In this more calm state, the Hayworth supporters I chatted with weren’t angry with McCain, just fed up with him. They had McCain fatigue. A mustachioed Scottsdale man told me, “Why doesn’t he just retire? He’s 74. He should move to Sedona.” Only the matter of “amnesty” got the blood boiling a bit.
National politics were hardly discussed last night. Though Arizona has been in the national political spotlight for several years – first McCain came close to the presidency, often basing his national campaign from Arizona, SB1070 passed earlier this year, and both the National Review and Harper’s Weekly have had lengthy recent articles just about Arizona politics – there was little sense of Hayworth being part of a larger, national struggle.
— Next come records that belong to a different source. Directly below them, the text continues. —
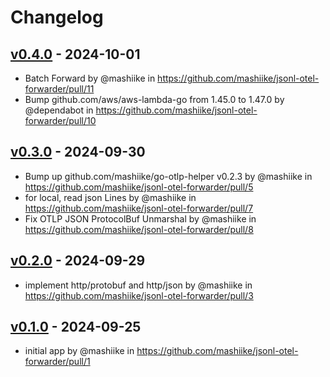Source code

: # Changelog

## [v0.4.0](https://github.com/mashiike/jsonl-otel-forwarder/compare/v0.3.0...v0.4.0) - 2024-10-01
- Batch Forward by @mashiike in https://github.com/mashiike/jsonl-otel-forwarder/pull/11
- Bump github.com/aws/aws-lambda-go from 1.45.0 to 1.47.0 by @dependabot in https://github.com/mashiike/jsonl-otel-forwarder/pull/10

## [v0.3.0](https://github.com/mashiike/jsonl-otel-forwarder/compare/v0.2.0...v0.3.0) - 2024-09-30
- Bump up github.com/mashiike/go-otlp-helper v0.2.3 by @mashiike in https://github.com/mashiike/jsonl-otel-forwarder/pull/5
- for local, read json Lines by @mashiike in https://github.com/mashiike/jsonl-otel-forwarder/pull/7
- Fix OTLP JSON ProtocolBuf Unmarshal by @mashiike in https://github.com/mashiike/jsonl-otel-forwarder/pull/8

## [v0.2.0](https://github.com/mashiike/jsonl-otel-forwarder/compare/v0.1.0...v0.2.0) - 2024-09-29
- implement http/protobuf and http/json by @mashiike in https://github.com/mashiike/jsonl-otel-forwarder/pull/3

## [v0.1.0](https://github.com/mashiike/jsonl-otel-forwarder/commits/v0.1.0) - 2024-09-25
- initial app by @mashiike in https://github.com/mashiike/jsonl-otel-forwarder/pull/1
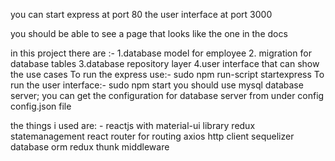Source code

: you can start express at port 80
the user interface at port 3000

you should be able to see a page that looks like the one in the docs

in this project there are :-
    1.database model for employee
    2. migration for database tables
    3.database repository layer
    4.user interface that can show the use cases
To run the express use:- 
    sudo npm run-script startexpress
To run the user interface:-
    sudo npm start
you should use mysql database server; you can get the configuration for database server from under config
config.json file

the things i used are: - 
    reactjs with material-ui library
    redux statemanagement
    react router for routing
    axios http client
    sequelizer database orm
    redux thunk middleware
President Obama and socialism never came up in my brief conversations, but McCain and illegal immigration came up constantly. When I mentioned to a J.D. supporter that CNN had a reporter at the McCain rally, he was surprised. When I asked some self-proclaimed tea partiers if they were upset that Hayworth had not been endorsed by Arizona’s tea party groups, they were hearing about the slight for the first time. Overall, the Hayworth fans I spoke to were not living for politics; politics just happened to be in their lives for the moment. (After a year of living in Washington D.C. this was, I must confess, a refreshing formulation.)
The party attendees were almost all old and white: septarians and sestarians in golf shirts and sandals. There was some local flavor, like cowboy boots and big belt buckles, but mostly the crowd was well-off suburbanites from Scottsdale and Sun City. It was, in other words, a portrait of the 2010 Republican Party.
But, to my surprise, there were a few Hispanic supporters of J.D. – about four, by my count.
Two of the Hispanic supporters, an older couple, were die-hard J.D. fans. They had actively supported Hayworth since 2007 and had been active in tea party politics since 2008, when the Tea Party Express first arrived in Phoenix. They started a group called the “Legal Hispanics Tea Party,” which they ran out of South Phoenix, the Valley of the Sun’s most Hispanic neighborhood. Since then, the couple had spent a lot of their time protesting a wide variety of things, including The Phoenix New Times weekly newspaper and Mayor Phil Gordon. The husband, the mastermind behind all their protests, had a long hippie-like ponytail, exemplifying David Brooks’ theory that the Tea Party and the protesters of the 1960s have a lot in common.
Last night, though, the latest American revolution was floundering; Hayworth had let it down. This year was conservatives’ best shot in decades to unseat McCain and send an unmistakable message of reform to the Washington elite. For most of 2010, the necessary momentum was there: indeed, several conservative insurgents won last night in local Arizona elections. Yet, J.D. Hayworth was trounced. By last night, it was painfully obvious that the man of the hour was not a good fit for the role of anti-Washington insurgent.
At the end of the evening, Hayworth came out for the first time, gave a short, generic speech calling for his supporters to stay involved in politics. Then Hayworth and supporters disappeared, walking back to the parking lot and into the night.